Es necesario añadir todavía otra cosa. Cuando uno se sitúa frente a sí mismo como frente a un extraño, no se considera todavía más que a sí mismo. Se vuelve a ver lo que se ha vivido y realizado, en el medio en el que uno se desenvuelve.

Es completamente necesario elevarse hacia una esfera globalmente humana que no dependa ya de una posición personal.

Es preciso alcanzar el nivel de lo que le concierne a uno como ser humano en general, como si se llevase otra existencia distinta en condiciones completamente diferentes. Es así como llega a emerger una visión de las cosas que sobrepasa el condicionamiento personal.

Llegado este momento dirige su mirada hacia mundos más elevados que aquellos con los que la vida cotidiana le pone en contacto. El hombre comienza así a sentir y a darse cuenta de que pertenece a tales mundos superiores, acerca de los cuales nada pueden enseñarle sus sentidos ni sus ocupaciones cotidianas.

En adelante, es en su vida interior donde coloca su centro de gravedad.

Escucha entonces la voz que le habla en los momentos de calma y cultiva en sí las relaciones con el mundo espiritual. Se abstrae del medio exterior, cuyo ruido ya no le alcanza. Todo se torna silencioso a su alrededor. Aparta de sí los pensamientos que le recordarían las impresiones exteriores.

En sus adentros, se colma de esta “apacible contemplación interior”, de este diálogo con las realidades del espíritu.

Una tal contemplación silenciosa debe convertirse en algo natural, en una necesidad vital para el investigador.

Al principio, se encuentra enteramente sumergido en un mundo de pensamientos.

A continuación debe experimentar, en esa calma interior, un vivo sentimiento.  Debe aprender a amar lo que el espíritu derrama dentro de él. Comienza a hablarle en medio del silencio.

Con anterioridad, los sonidos no le llegaban más que desde el exterior, a través de los oídos; ahora resuenan dentro de su alma, un lenguaje interior —un verbo interior— se abre a él. Cuando vive por primera vez uno de tales momentos, se siente colmado de alegría. Sobre todo cuanto le rodea se expande la luz interior. Comienza, puede decirse, una segunda existencia. Un torrente de fuerzas divinas, de bienaventuranza, le inunda.

Esta vida interior que se va desenvolviendo gradualmente hasta convertirse en una vida espiritual, se llama en la gnosis y en la ciencia oculta meditación, es decir, reflexión contemplativa.

Esta meditación es el medio para la adquisición del conocimiento suprasensible.

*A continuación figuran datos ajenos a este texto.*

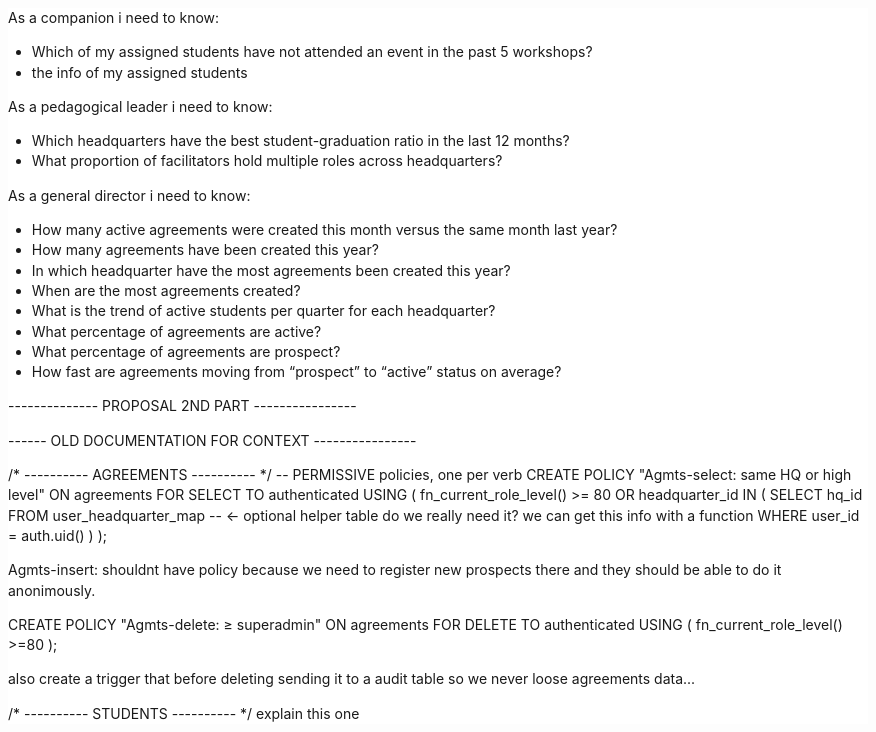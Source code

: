 As a companion i need to know:
- Which of my assigned students have not attended an event in the past 5 workshops?
- the info of my assigned students


As a pedagogical leader i need to know:
- Which headquarters have the best student-graduation ratio in the last 12 months?
- What proportion of facilitators hold multiple roles across headquarters?

As a general director i need to know:
- How many active agreements were created this month versus the same month last year?
- How many agreements have been created this year?
- In which headquarter have the most agreements been created this year?
- When are the most agreements created?
- What is the trend of active students per quarter for each headquarter?
- What percentage of agreements are active?
- What percentage of agreements are prospect?
- How fast are agreements moving from “prospect” to “active” status on average?

-------------- PROPOSAL 2ND PART ----------------



------ OLD DOCUMENTATION FOR CONTEXT ----------------

/* ---------- AGREEMENTS ---------- */
-- PERMISSIVE policies, one per verb
CREATE POLICY "Agmts-select: same HQ or high level"
ON agreements
FOR SELECT
TO authenticated
USING (
  fn_current_role_level() >= 80
  OR headquarter_id IN (
        SELECT hq_id
        FROM user_headquarter_map          -- ← optional helper table do we really need it? we can get this info with a function
        WHERE user_id = auth.uid()
     )
);

Agmts-insert: shouldnt have policy because we need to register new prospects there and they should be able to do it anonimously.


CREATE POLICY "Agmts-delete: ≥ superadmin"
ON agreements
FOR DELETE
TO authenticated
USING ( fn_current_role_level() >=80 );

also create a trigger that before deleting sending it to a audit table so we never loose agreements data...

/* ---------- STUDENTS ---------- */
explain this one 
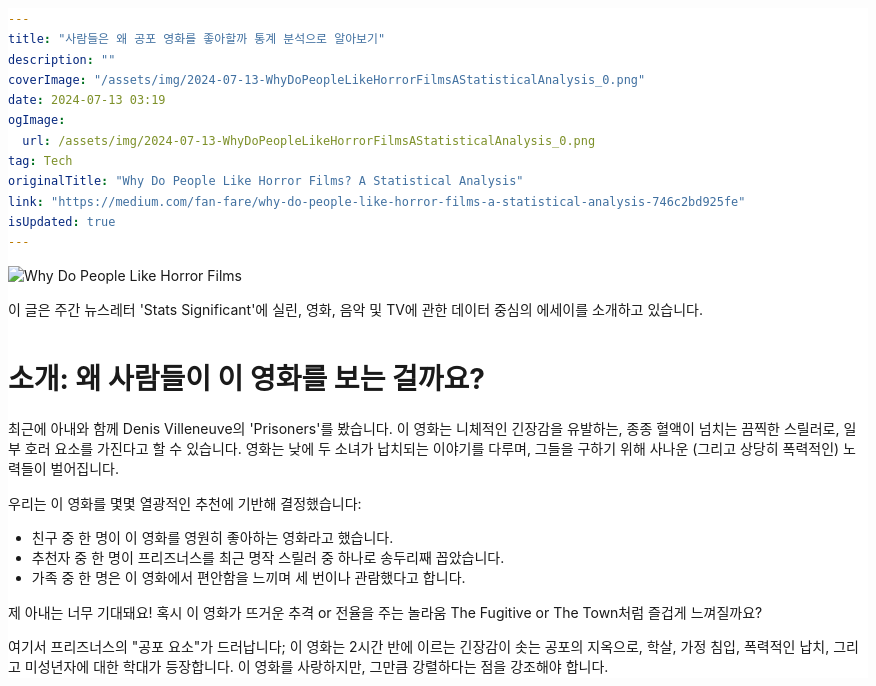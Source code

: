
 ```yaml
---
title: "사람들은 왜 공포 영화를 좋아할까 통계 분석으로 알아보기"
description: ""
coverImage: "/assets/img/2024-07-13-WhyDoPeopleLikeHorrorFilmsAStatisticalAnalysis_0.png"
date: 2024-07-13 03:19
ogImage:
  url: /assets/img/2024-07-13-WhyDoPeopleLikeHorrorFilmsAStatisticalAnalysis_0.png
tag: Tech
originalTitle: "Why Do People Like Horror Films? A Statistical Analysis"
link: "https://medium.com/fan-fare/why-do-people-like-horror-films-a-statistical-analysis-746c2bd925fe"
isUpdated: true
---
```


![Why Do People Like Horror Films](/assets/img/2024-07-13-WhyDoPeopleLikeHorrorFilmsAStatisticalAnalysis_0.png)

이 글은 주간 뉴스레터 'Stats Significant'에 실린, 영화, 음악 및 TV에 관한 데이터 중심의 에세이를 소개하고 있습니다.

# 소개: 왜 사람들이 이 영화를 보는 걸까요?

최근에 아내와 함께 Denis Villeneuve의 'Prisoners'를 봤습니다. 이 영화는 니체적인 긴장감을 유발하는, 종종 혈액이 넘치는 끔찍한 스릴러로, 일부 호러 요소를 가진다고 할 수 있습니다. 영화는 낮에 두 소녀가 납치되는 이야기를 다루며, 그들을 구하기 위해 사나운 (그리고 상당히 폭력적인) 노력들이 벌어집니다.



<ins class="adsbygoogle"
     style="display:block"
     data-ad-client="ca-pub-4877378276818686"
     data-ad-slot="1107185301"
     data-ad-format="auto"
     data-full-width-responsive="true"></ins>

<script>
     (adsbygoogle = window.adsbygoogle || []).push({});
</script>

우리는 이 영화를 몇몇 열광적인 추천에 기반해 결정했습니다:

- 친구 중 한 명이 이 영화를 영원히 좋아하는 영화라고 했습니다.
- 추천자 중 한 명이 프리즈너스를 최근 명작 스릴러 중 하나로 송두리째 꼽았습니다.
- 가족 중 한 명은 이 영화에서 편안함을 느끼며 세 번이나 관람했다고 합니다.

제 아내는 너무 기대돼요! 혹시 이 영화가 뜨거운 추격 or 전율을 주는 놀라움 The Fugitive or The Town처럼 즐겁게 느껴질까요?

여기서 프리즈너스의 "공포 요소"가 드러납니다; 이 영화는 2시간 반에 이르는 긴장감이 솟는 공포의 지옥으로, 학살, 가정 침입, 폭력적인 납치, 그리고 미성년자에 대한 학대가 등장합니다. 이 영화를 사랑하지만, 그만큼 강렬하다는 점을 강조해야 합니다.



<ins class="adsbygoogle"
     style="display:block"
     data-ad-client="ca-pub-4877378276818686"
     data-ad-slot="1107185301"
     data-ad-format="auto"
     data-full-width-responsive="true"></ins>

Mas en tales momentos el discípulo no debe abandonarse al goce de sentimientos; no debe tener en su alma emociones vagas, con lo que sólo impediría la adquisición del verdadero conocimiento espiritual. Sus pensamientos deben ser claros, concisos, definidos.

En este esfuerzo encontrará apoyo si, en vez de apegarse ciegamente a los pensamientos que le vienen a la mente, se satura con los pensamientos elevados que hombres avanzados, y ya poseídos por el espíritu, han concebido en tales momentos.

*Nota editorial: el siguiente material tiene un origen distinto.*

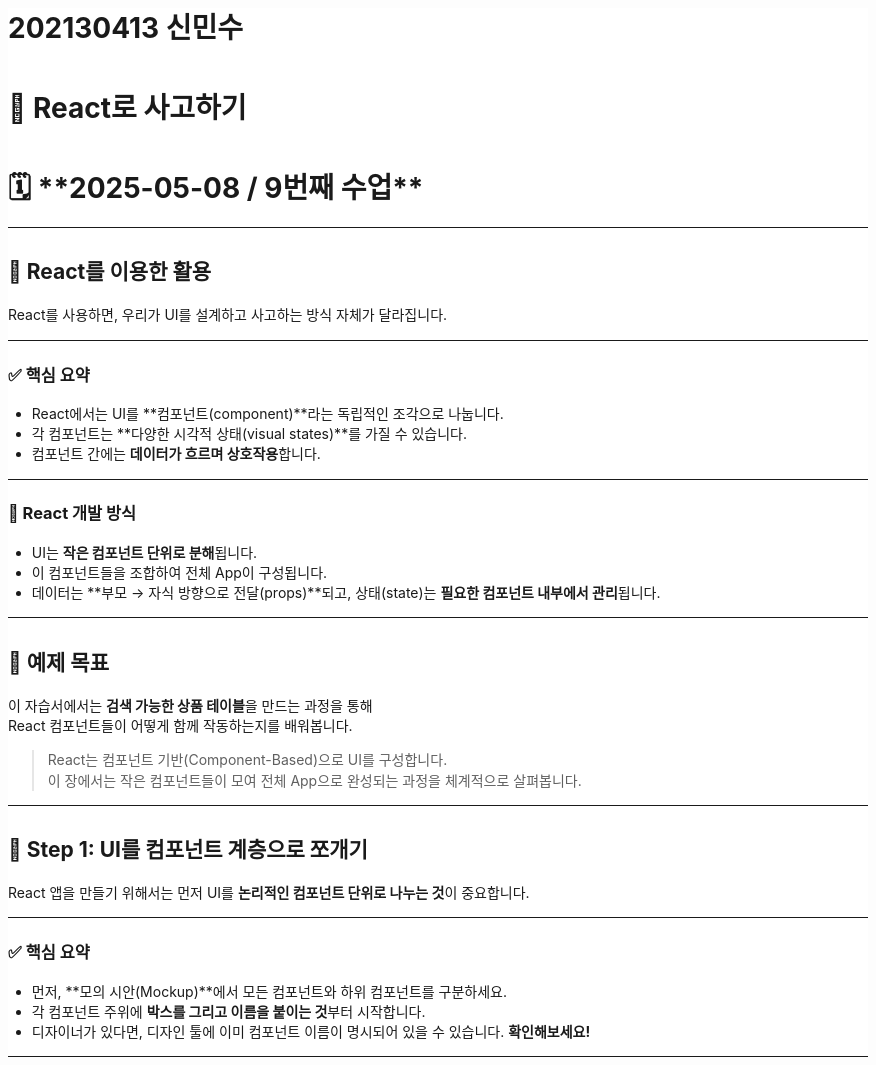 <h1>202130413 신민수</h1>

# 📌 React로 사고하기
<h1>🗓 **2025-05-08 / 9번째 수업**</h1>

---

## 💭 React를 이용한 활용

React를 사용하면, 우리가 UI를 설계하고 사고하는 방식 자체가 달라집니다.

---

### ✅ 핵심 요약

- React에서는 UI를 **컴포넌트(component)**라는 독립적인 조각으로 나눕니다.
- 각 컴포넌트는 **다양한 시각적 상태(visual states)**를 가질 수 있습니다.
- 컴포넌트 간에는 **데이터가 흐르며 상호작용**합니다.

---

### 🎯 React 개발 방식

- UI는 **작은 컴포넌트 단위로 분해**됩니다.
- 이 컴포넌트들을 조합하여 전체 App이 구성됩니다.
- 데이터는 **부모 → 자식 방향으로 전달(props)**되고, 상태(state)는 **필요한 컴포넌트 내부에서 관리**됩니다.

---

## 📘 예제 목표

이 자습서에서는 **검색 가능한 상품 테이블**을 만드는 과정을 통해  
React 컴포넌트들이 어떻게 함께 작동하는지를 배워봅니다.

> React는 컴포넌트 기반(Component-Based)으로 UI를 구성합니다.  
> 이 장에서는 작은 컴포넌트들이 모여 전체 App으로 완성되는 과정을 체계적으로 살펴봅니다.

---

## 🧩 Step 1: UI를 컴포넌트 계층으로 쪼개기

React 앱을 만들기 위해서는 먼저 UI를 **논리적인 컴포넌트 단위로 나누는 것**이 중요합니다.

---

### ✅ 핵심 요약

- 먼저, **모의 시안(Mockup)**에서 모든 컴포넌트와 하위 컴포넌트를 구분하세요.
- 각 컴포넌트 주위에 **박스를 그리고 이름을 붙이는 것**부터 시작합니다.
- 디자이너가 있다면, 디자인 툴에 이미 컴포넌트 이름이 명시되어 있을 수 있습니다. **확인해보세요!**

---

Debe tomar como punto de partida los escritos que tienen su origen en semejante revelación obtenida por la meditación, y que se encuentran en la literatura mística, gnóstica, o en la literatura de la ciencia espiritual contemporánea. En ellas se le ofrece material para su meditación. Los mismos investigadores del espíritu han consignado en tales escrituras los pensamientos de la ciencia divina; el espíritu los ha proclamado al mundo por medio de sus mensajeros.

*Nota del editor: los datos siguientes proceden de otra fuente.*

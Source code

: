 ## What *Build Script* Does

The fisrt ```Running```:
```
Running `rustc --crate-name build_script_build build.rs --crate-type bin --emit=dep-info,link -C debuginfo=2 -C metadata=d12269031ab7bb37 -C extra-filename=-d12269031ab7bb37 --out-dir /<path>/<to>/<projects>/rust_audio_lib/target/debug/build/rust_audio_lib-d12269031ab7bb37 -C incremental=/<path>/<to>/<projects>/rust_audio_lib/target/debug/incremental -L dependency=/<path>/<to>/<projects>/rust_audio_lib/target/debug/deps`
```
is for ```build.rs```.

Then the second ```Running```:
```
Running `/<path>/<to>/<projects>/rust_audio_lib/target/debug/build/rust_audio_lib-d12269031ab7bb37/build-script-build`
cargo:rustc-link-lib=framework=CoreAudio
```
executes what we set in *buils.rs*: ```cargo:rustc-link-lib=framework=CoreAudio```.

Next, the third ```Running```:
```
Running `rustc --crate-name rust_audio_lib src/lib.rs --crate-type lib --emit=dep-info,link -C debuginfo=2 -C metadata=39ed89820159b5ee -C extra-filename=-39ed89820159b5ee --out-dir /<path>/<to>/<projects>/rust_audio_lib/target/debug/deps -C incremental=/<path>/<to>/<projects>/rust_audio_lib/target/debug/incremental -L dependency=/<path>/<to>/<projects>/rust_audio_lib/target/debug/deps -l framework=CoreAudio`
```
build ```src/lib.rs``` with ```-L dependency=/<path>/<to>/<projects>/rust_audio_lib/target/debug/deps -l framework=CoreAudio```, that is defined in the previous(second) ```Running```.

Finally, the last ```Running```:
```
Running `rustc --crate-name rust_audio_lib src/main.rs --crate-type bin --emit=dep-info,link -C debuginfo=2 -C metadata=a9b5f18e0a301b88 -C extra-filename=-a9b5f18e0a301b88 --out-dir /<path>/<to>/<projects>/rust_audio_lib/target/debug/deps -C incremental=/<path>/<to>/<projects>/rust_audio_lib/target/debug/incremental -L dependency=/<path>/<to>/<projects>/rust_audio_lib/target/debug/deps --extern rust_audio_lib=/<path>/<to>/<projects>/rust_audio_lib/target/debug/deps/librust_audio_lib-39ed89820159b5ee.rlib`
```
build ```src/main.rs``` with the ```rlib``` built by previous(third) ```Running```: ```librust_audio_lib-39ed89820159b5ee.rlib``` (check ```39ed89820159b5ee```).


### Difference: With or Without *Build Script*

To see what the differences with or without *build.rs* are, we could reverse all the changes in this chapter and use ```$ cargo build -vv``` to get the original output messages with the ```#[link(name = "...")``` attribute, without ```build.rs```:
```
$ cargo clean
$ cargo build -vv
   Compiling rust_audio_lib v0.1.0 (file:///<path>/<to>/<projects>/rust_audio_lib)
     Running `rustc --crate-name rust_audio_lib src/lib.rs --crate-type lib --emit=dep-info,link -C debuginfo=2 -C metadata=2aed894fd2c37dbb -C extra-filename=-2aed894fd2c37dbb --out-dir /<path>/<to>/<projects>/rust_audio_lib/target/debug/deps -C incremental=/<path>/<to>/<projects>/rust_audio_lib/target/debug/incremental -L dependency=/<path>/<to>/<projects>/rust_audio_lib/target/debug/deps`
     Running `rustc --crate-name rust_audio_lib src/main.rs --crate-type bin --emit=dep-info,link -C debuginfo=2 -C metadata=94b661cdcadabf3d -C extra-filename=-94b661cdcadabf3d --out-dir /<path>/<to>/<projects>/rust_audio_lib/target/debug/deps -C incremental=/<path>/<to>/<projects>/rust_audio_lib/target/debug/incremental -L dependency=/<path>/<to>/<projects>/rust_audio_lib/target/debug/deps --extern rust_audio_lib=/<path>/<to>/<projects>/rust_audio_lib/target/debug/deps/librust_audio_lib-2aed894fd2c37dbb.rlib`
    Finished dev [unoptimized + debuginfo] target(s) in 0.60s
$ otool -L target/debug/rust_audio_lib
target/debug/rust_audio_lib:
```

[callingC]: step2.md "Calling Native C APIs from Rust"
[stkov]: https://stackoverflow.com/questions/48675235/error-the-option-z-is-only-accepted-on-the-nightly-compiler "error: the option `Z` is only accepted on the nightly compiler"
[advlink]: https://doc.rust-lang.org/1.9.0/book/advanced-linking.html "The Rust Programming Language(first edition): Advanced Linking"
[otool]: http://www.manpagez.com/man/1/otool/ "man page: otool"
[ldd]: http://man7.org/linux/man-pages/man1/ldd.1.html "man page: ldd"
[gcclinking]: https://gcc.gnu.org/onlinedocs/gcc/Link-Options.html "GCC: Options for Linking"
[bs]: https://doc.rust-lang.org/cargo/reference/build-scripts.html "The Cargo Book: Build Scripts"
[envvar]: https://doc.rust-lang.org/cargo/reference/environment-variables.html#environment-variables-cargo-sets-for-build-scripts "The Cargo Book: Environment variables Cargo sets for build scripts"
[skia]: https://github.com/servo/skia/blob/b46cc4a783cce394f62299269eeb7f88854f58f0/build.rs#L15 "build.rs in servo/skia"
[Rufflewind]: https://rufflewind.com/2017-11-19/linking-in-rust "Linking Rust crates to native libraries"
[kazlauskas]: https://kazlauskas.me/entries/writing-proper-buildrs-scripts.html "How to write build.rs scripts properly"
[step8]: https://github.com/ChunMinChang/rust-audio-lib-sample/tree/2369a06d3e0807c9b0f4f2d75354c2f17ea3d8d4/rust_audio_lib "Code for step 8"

Mediante estas meditaciones se produce una transformación completa del discípulo. Comienza a formarse conceptos completamente nuevos acerca de la realidad. Todas las cosas adquieren para él un valor nuevo.

Nunca se insiste suficientemente en que esta transformación no convertirá al discípulo en un extraño a la vida; en ningún caso lo alejará de sus deberes cotidianos. El discípulo comprenderá que la acción más trivial que tenga que llevar a cabo, la experiencia más insignificante que le acontezca, están ligadas con los grandes seres y acontecimientos cósmicos. Una vez que esta conexión se le ha revelado claramente en sus momentos de contemplación, se entrega a sus ocupaciones diarias con nueva y mayor energía, porque ahora se da cuenta que sus labores y sus sufrimientos son padecidos en aras de una gran totalidad cósmico-espiritual.

Fuerza para la vida y no lasitud, es lo que nace de la meditación.

El discípulo atraviesa la existencia con paso seguro. Se mantiene erguido sea cual fuere lo que ella le traiga.

Antes ignoraba por qué trabajaba o sufría; ahora sí lo sabe. Es obvio que esta actividad meditativa conduce más seguramente a la meta si se practica bajo la guía de personas experimentadas, que conozcan por ellas mismas la mejor forma de obrar. Búsquense, pues, el consejo y las instrucciones de tales guías, con lo que realmente no se pierde la libertad. Lo que de otra manera no sería más que andar a tientas, se convierte bajo tal dirección en un trabajo preciso.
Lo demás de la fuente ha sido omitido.